#### [What the exercise asks]
Find and copy each line of the records where the string "User" shows up.

#### [Material for this exercise]

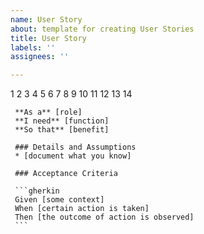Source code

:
 ```yaml
---
name: User Story
about: template for creating User Stories
title: User Story
labels: ''
assignees: ''

---
```


1
    2
    3
    4
    5
    6
    7
    8
    9
    10
    11
    12
    13
    14

     **As a** [role]  
     **I need** [function]  
     **So that** [benefit]  
       
     ### Details and Assumptions
     * [document what you know]
       
     ### Acceptance Criteria  
       
     ```gherkin
     Given [some context]
     When [certain action is taken]
     Then [the outcome of action is observed]
     ```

#### [Task output]
name: User Story
about: template for creating User Stories
title: User Story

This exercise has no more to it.